Many of the plans to distribute vaccines submitted to the U.S. Centers for Disease Control and Prevention by health officials across the country lack details about how to persuade Americans to take them, according to researchers. If government officials can’t speak more loudly and convincingly than anti-vaccine voices online, the U.S. risks spending billions of dollars to fast-track a vaccine many won’t take.

“We’re at risk of blowing all the benefits of Operation Warp Speed if not enough people want it,” Alison Buttenheim, a professor at the University of Pennsylvania who studies vaccine hesitancy, said, referring to the White House initiative to speed a Covid-19 vaccine.

More than 70% of U.S. children received all seven recommended vaccines by the time they were 3 years old in 2017, federal data show. More than 90% of children were given measles and mumps vaccines. By contrast, about half of U.S. adults, 51%, said they wouldn’t take a Covid-19 vaccine in September, down from 72% in May, a Pew Research Center survey found.

Fears of a politically motivated approval may dissipate after the election, but Americans will still need information about a new vaccine, said Claire Hannan, lead director of the Association of Immunization Managers. “This challenge of communicating and educating and making sure that people accept and trust the vaccine, that may be the biggest one we have,” Hannan said.

Researchers who studied vaccine use and public sentiment say past isn’t prologue for promoting a new Covid-19 vaccine. It’s likely to be designed for adults, not children who receive the bulk of immunizations, so encouraging people to take it will require many public health agencies to use new communication tactics.

“Anyone who tells you that we know how to promote this new vaccine is not correct,” Buttenheim said. “There’s no playbook.” Read more from Alex Ruoff.

Battle for the Senate

Democrats are on the brink of capturing the Senate to give the party full control of Congress, though the final outcome depends heavily on the strength of Joe Biden’s performance.

Polls and independent analysts indicate that Democrats have a solid chance at winning at least a narrow Senate majority, with Republicans on the defensive in 12 of the 14 most competitive races. And two years after Democrats gained control of the House by winning 41 GOP-held districts they are looking to add at least a dozen in 2020.

For both parties, the Senate largely hinges on the presidential contest between Biden and President Donald Trump.

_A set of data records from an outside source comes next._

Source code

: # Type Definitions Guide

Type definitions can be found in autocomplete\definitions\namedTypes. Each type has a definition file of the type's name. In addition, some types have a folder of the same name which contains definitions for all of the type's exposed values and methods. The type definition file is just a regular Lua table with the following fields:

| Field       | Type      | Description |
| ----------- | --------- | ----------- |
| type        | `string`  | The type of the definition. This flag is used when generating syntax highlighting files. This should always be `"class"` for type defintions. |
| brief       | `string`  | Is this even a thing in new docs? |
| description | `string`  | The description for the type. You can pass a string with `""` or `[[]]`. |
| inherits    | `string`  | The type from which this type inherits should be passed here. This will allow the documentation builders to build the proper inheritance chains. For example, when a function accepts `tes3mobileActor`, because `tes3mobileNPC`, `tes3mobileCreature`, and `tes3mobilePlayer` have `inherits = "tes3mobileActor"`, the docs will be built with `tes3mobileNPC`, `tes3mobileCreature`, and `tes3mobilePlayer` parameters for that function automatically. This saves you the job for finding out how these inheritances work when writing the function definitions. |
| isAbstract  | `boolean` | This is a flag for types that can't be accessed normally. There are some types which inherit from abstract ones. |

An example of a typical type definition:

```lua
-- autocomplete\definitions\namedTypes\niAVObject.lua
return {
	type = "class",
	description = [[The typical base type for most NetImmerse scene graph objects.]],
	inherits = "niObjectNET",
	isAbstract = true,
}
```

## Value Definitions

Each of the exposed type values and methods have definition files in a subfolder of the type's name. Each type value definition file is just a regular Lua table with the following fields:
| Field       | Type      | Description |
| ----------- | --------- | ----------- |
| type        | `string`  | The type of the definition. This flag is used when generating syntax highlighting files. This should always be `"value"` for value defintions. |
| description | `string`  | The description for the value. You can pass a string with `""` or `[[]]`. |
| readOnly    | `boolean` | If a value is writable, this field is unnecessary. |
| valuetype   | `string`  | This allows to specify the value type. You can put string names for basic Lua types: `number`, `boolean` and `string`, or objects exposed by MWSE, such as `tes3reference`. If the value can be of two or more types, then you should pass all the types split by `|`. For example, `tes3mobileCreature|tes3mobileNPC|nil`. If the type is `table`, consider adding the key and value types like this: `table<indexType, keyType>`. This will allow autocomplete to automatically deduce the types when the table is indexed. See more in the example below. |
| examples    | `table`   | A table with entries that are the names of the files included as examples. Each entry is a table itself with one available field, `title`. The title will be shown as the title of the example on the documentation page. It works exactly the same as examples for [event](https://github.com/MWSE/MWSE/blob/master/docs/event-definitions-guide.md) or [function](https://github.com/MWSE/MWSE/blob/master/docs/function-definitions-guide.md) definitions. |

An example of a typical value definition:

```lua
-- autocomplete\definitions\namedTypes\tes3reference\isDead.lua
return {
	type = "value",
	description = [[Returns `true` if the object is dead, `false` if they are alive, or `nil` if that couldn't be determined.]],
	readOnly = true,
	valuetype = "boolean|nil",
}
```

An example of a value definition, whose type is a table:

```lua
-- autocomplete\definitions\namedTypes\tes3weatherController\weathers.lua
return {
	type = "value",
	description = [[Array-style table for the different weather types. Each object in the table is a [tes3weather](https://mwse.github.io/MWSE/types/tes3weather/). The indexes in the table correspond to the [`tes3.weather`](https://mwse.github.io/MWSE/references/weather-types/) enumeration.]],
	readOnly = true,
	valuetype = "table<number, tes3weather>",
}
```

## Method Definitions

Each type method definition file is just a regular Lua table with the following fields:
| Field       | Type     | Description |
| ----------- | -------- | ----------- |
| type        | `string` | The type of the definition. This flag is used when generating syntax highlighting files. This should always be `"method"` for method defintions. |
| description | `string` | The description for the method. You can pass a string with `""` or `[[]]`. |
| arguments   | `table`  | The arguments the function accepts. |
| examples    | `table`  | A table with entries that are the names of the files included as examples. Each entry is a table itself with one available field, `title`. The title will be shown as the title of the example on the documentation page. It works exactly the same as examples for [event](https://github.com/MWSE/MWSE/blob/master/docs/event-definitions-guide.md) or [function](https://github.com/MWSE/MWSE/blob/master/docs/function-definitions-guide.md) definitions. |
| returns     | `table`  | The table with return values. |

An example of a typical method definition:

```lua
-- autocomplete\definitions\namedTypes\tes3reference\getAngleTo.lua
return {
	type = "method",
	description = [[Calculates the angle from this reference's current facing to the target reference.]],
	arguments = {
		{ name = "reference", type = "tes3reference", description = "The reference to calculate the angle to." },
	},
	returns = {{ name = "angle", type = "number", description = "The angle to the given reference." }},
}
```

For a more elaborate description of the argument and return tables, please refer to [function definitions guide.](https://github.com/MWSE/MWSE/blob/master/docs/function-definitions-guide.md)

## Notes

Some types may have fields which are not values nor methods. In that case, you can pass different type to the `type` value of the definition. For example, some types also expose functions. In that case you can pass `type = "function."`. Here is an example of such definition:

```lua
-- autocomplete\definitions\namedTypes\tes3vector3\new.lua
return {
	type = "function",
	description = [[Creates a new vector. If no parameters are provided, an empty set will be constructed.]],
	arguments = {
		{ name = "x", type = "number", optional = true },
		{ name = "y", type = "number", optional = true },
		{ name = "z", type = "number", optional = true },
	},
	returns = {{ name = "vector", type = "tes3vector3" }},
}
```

Biden has healthy poll leads in two states with vulnerable GOP incumbents down the ballot, in Maine and Colorado. He and Trump are essentially deadlocked in several other states with competitive Senate races, including Arizona, Iowa and North Carolina. At the same time, Trump is under-performing in many of the other states he won in 2016, giving Democrats opportunities in traditionally Republican strongholds such as Georgia and South Carolina, Laura Litvan, Steven T. Dennis and Billy House report.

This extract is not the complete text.